=== What you will do ===
Repeat the records below exactly, from the first line through the line containing "contenu des articles.", and leave out any pictures.

Stored data entries
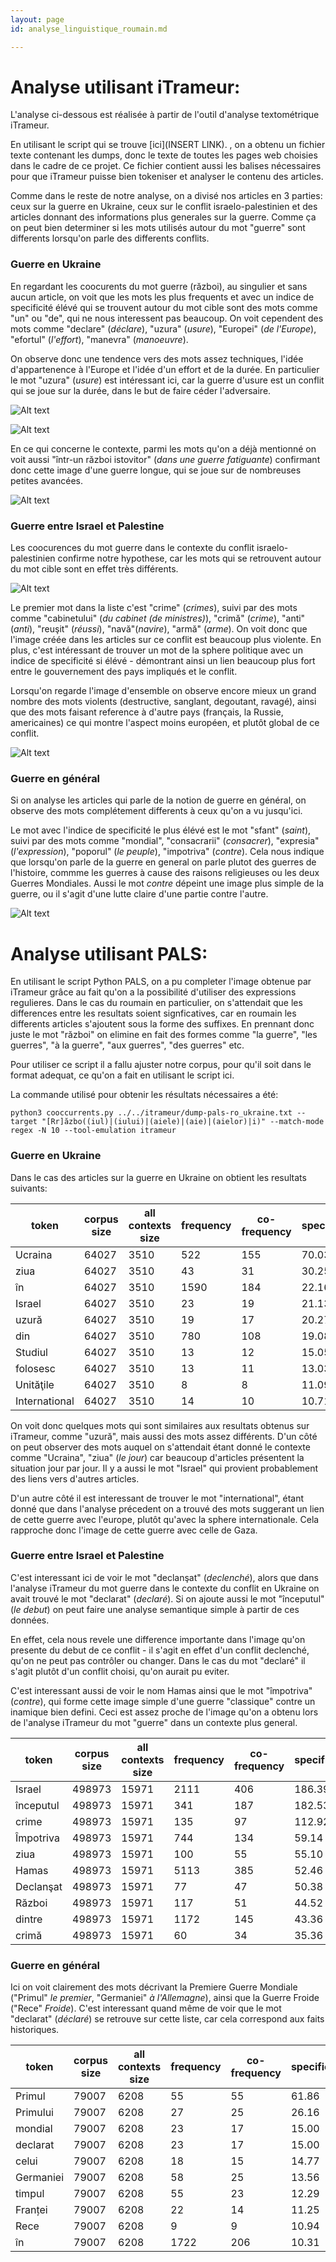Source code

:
 ```yaml
---
layout: page
id: analyse_linguistique_roumain.md

---
```


# Analyse utilisant iTrameur:

L'analyse ci-dessous est réalisée à partir de l'outil d'analyse textométrique iTrameur.

En utilisant le script qui se trouve [ici](INSERT LINK).
, on a obtenu un fichier texte contenant les dumps, donc le texte de toutes les pages web choisies dans le cadre de ce projet. Ce fichier contient aussi les balises nécessaires pour que iTrameur puisse bien tokeniser et analyser le contenu des articles.

Comme dans le reste de notre analyse, on a divisé nos articles en 3 parties: ceux sur la guerre en Ukraine, ceux sur le conflit israelo-palestinien et des articles donnant des informations plus generales sur la guerre. Comme ça on peut bien determiner si les mots utilisés autour du mot "guerre" sont differents lorsqu'on parle des differents conflits.

### Guerre en Ukraine

En regardant les coocurents du mot guerre (război), au singulier et sans aucun article, on voit que les mots les plus frequents et avec un indice de specificité élévé qui se trouvent autour du mot cible sont des mots comme "un" ou "de", qui ne nous interessent pas beaucoup. On voit cependent des mots comme "declare" (_déclare_), "uzura" (_usure_), "Europei" (_de l'Europe_), "efortul" (_l'effort_), "manevra" (_manoeuvre_). 

On observe donc une tendence vers des mots assez techniques, l'idée d'appartenence à l'Europe et l'idée d'un effort et de la durée. En particulier le mot  "uzura" (_usure_) est intéressant ici, car la guerre d'usure est un conflit qui se joue sur la durée, dans le but de faire céder l'adversaire. 

![Alt text](image.png) 

![Alt text](image-1.png)

En ce qui concerne le contexte, parmi les mots qu'on a déjà mentionné on voit aussi "într-un război istovitor" (_dans une guerre fatiguante_) confirmant donc cette image d'une guerre longue, qui se joue sur de nombreuses petites avancées.

![Alt text](image-2.png)

### Guerre entre Israel et Palestine

Les coocurences du mot guerre dans le contexte du conflit israelo-palestinien confirme notre hypothese, car les mots qui se retrouvent autour du mot cible sont en effet très différents.

![Alt text](image-3.png) 

Le premier mot dans la liste c'est "crime" (_crimes_), suivi par des mots comme "cabinetului" (_du cabinet (de ministres)_), "crimă" (_crime_), "anti" (_anti_), "reuşit" (_réussi_), "navă"(_navire_), "armă" (_arme_). On voit donc que l'image créée dans les articles sur ce conflit est beaucoup plus violente. En plus, c'est intéressant de trouver un mot de la sphere politique avec un indice de specificité si élévé - démontrant ainsi un lien beaucoup plus fort entre le gouvernement des pays impliqués et le conflit.

Lorsqu'on regarde l'image d'ensemble on observe encore mieux un grand nombre des mots violents (destructive, sanglant, degoutant, ravagé), ainsi que des mots faisant reference à d'autre pays (français, la Russie, americaines) ce qui montre l'aspect moins européen, et plutôt global de ce conflit. 

![Alt text](image-4.png)

### Guerre en général

Si on analyse les articles qui parle de la notion de guerre en général, on observe des mots complétement differents à ceux qu'on a vu jusqu'ici.

Le mot avec l'indice de specificité le plus élévé est le mot "sfant" (_saint_), suivi par des mots comme "mondial", "consacrarii" (_consacrer_), "expresia" (_l'expression_), "poporul" (_le peuple_), "impotriva" (_contre_). Cela nous indique que lorsqu'on parle de la guerre en general on parle plutot des guerres de l'histoire, commme les guerres à cause des raisons religieuses ou les deux Guerres Mondiales. Aussi le mot _contre_ dépeint une image plus simple de la guerre, ou il s'agit d'une lutte claire d'une partie contre l'autre. 

![Alt text](image-5.png)

# Analyse utilisant PALS:

En utilisant le script Python PALS, on a pu completer l'image obtenue par iTrameur grâce au fait qu'on a la possibilité d'utiliser des expressions regulieres. Dans le cas du roumain en particulier, on s'attendait que les differences entre les resultats soient signficatives, car en roumain les differents articles s'ajoutent sous la forme des suffixes. En prennant donc juste le mot "război" on elimine en fait des formes comme "la guerre", "les guerres", "à la guerre", "aux guerres", "des guerres" etc. 

Pour utiliser ce script il a fallu ajuster notre corpus, pour qu'il soit dans le format adequat, ce qu'on a fait en utilisant le script ici. 

La commande utilisé pour obtenir les résultats nécessaires a été:

```python3 cooccurrents.py ../../itrameur/dump-pals-ro_ukraine.txt --target "[Rr]ăzbo((iul)|(iului)|(aiele)|(aie)|(aielor)|i)" --match-mode regex -N 10 --tool-emulation itrameur```

### Guerre en Ukraine

Dans le cas des articles sur la guerre en Ukraine on obtient les resultats suivants:

| token         | corpus size    | all contexts size | frequency        | co-frequency     | specificity |
|---------------|----------------|-------------------|------------------|------------------|-------------|
| Ucraina       | 64027          | 3510              | 522              | 155              | 70.03       |
| ziua          | 64027          | 3510              | 43               | 31               | 30.25       |
| în            | 64027          | 3510              | 1590             | 184              | 22.16       |
| Israel        | 64027          | 3510              | 23               | 19               | 21.13       |
| uzură         | 64027          | 3510              | 19               | 17               | 20.27       |
| din           | 64027          | 3510              | 780              | 108              | 19.08       |
| Studiul       | 64027          | 3510              | 13               | 12               | 15.05       |
| folosesc      | 64027          | 3510              | 13               | 11               | 13.03       |
| Unităţile     | 64027          | 3510              | 8                | 8                | 11.09       |
| International | 64027          | 3510              | 14               | 10               | 10.71       |

On voit donc quelques mots qui sont similaires aux resultats obtenus sur iTrameur, comme "uzură", mais aussi des mots assez différents. D'un côté on peut observer des mots auquel on s'attendait étant donné le contexte comme "Ucraina", "ziua" (_le jour_) car beaucoup d'articles présentent la situation jour par jour. Il y a aussi le mot "Israel" qui provient probablement des liens vers d'autres articles. 

D'un autre côté il est interessant de trouver le mot "international", étant donné que dans l'analyse précedent on a trouvé des mots suggerant un lien de cette guerre avec l'europe, plutôt qu'avec la sphere internationale. Cela rapproche donc l'image de cette guerre avec celle de Gaza. 

### Guerre entre Israel et Palestine

C'est interessant ici de voir le mot "declanşat" (_declenché_), alors que dans l'analyse iTrameur du mot guerre dans le contexte du conflit en Ukraine on avait trouvé le mot "declarat" (_declaré_). Si on ajoute aussi le mot "începutul" (_le debut_) on peut faire une analyse semantique simple à partir de ces données. 

En effet, cela nous revele une difference importante dans l'image qu'on presente du debut de ce conflit - il s'agit en effet d'un conflit declenché, qu'on ne peut pas contrôler ou changer. Dans le cas du mot "declaré" il s'agit plutôt d'un conflit choisi, qu'on aurait pu eviter. 

C'est interessant aussi de voir le nom Hamas ainsi que le mot "împotriva" (_contre_), qui forme cette image simple d'une guerre "classique" contre un inamique bien defini. Ceci est assez proche de l'image qu'on a obtenu lors de l'analyse iTrameur du mot "guerre" dans un contexte plus general. 


| token     | corpus size    | all contexts size | frequency        | co-frequency     | specificity |
|-----------|----------------|-------------------|------------------|------------------|-------------|
| Israel    | 498973         | 15971             | 2111             | 406              | 186.39      |
| începutul | 498973         | 15971             | 341              | 187              | 182.53      |
| crime     | 498973         | 15971             | 135              | 97               | 112.92      |
| Împotriva | 498973         | 15971             | 744              | 134              | 59.14       |
| ziua      | 498973         | 15971             | 100              | 55               | 55.10       |
| Hamas     | 498973         | 15971             | 5113             | 385              | 52.46       |
| Declanşat | 498973         | 15971             | 77               | 47               | 50.38       |
| Război    | 498973         | 15971             | 117              | 51               | 44.52       |
| dintre    | 498973         | 15971             | 1172             | 145              | 43.36       |
| crimă     | 498973         | 15971             | 60               | 34               | 35.36       |

### Guerre en général

Ici on voit clairement des mots décrivant la Premiere Guerre Mondiale ("Primul" _le premier_, "Germaniei" _à l'Allemagne_), ainsi que la Guerre Froide ("Rece" _Froide_). C'est interessant quand même de voir que le mot "declarat" (_déclaré_) se retrouve sur cette liste, car cela correspond aux faits historiques. 

| token     | corpus size    | all contexts size | frequency        | co-frequency     | specificity |
|-----------|----------------|-------------------|------------------|------------------|-------------|
| Primul    | 79007          | 6208              | 55               | 55               | 61.86       |
| Primului  | 79007          | 6208              | 27               | 25               | 26.16       |
| mondial   | 79007          | 6208              | 23               | 17               | 15.00       |
| declarat  | 79007          | 6208              | 23               | 17               | 15.00       |
| celui     | 79007          | 6208              | 18               | 15               | 14.77       |
| Germaniei | 79007          | 6208              | 58               | 25               | 13.56       |
| timpul    | 79007          | 6208              | 55               | 23               | 12.29       |
| Franței   | 79007          | 6208              | 22               | 14               | 11.25       |
| Rece      | 79007          | 6208              | 9                | 9                | 10.94       |
| în        | 79007          | 6208              | 1722             | 206              | 10.31       |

=== Solution to this problem ===
Source code

:
 ```yaml
---
layout: page
id: analyse_linguistique_roumain.md

---
```


# Analyse utilisant iTrameur:

L'analyse ci-dessous est réalisée à partir de l'outil d'analyse textométrique iTrameur.

En utilisant le script qui se trouve [ici](INSERT LINK).
, on a obtenu un fichier texte contenant les dumps, donc le texte de toutes les pages web choisies dans le cadre de ce projet. Ce fichier contient aussi les balises nécessaires pour que iTrameur puisse bien tokeniser et analyser le contenu des articles.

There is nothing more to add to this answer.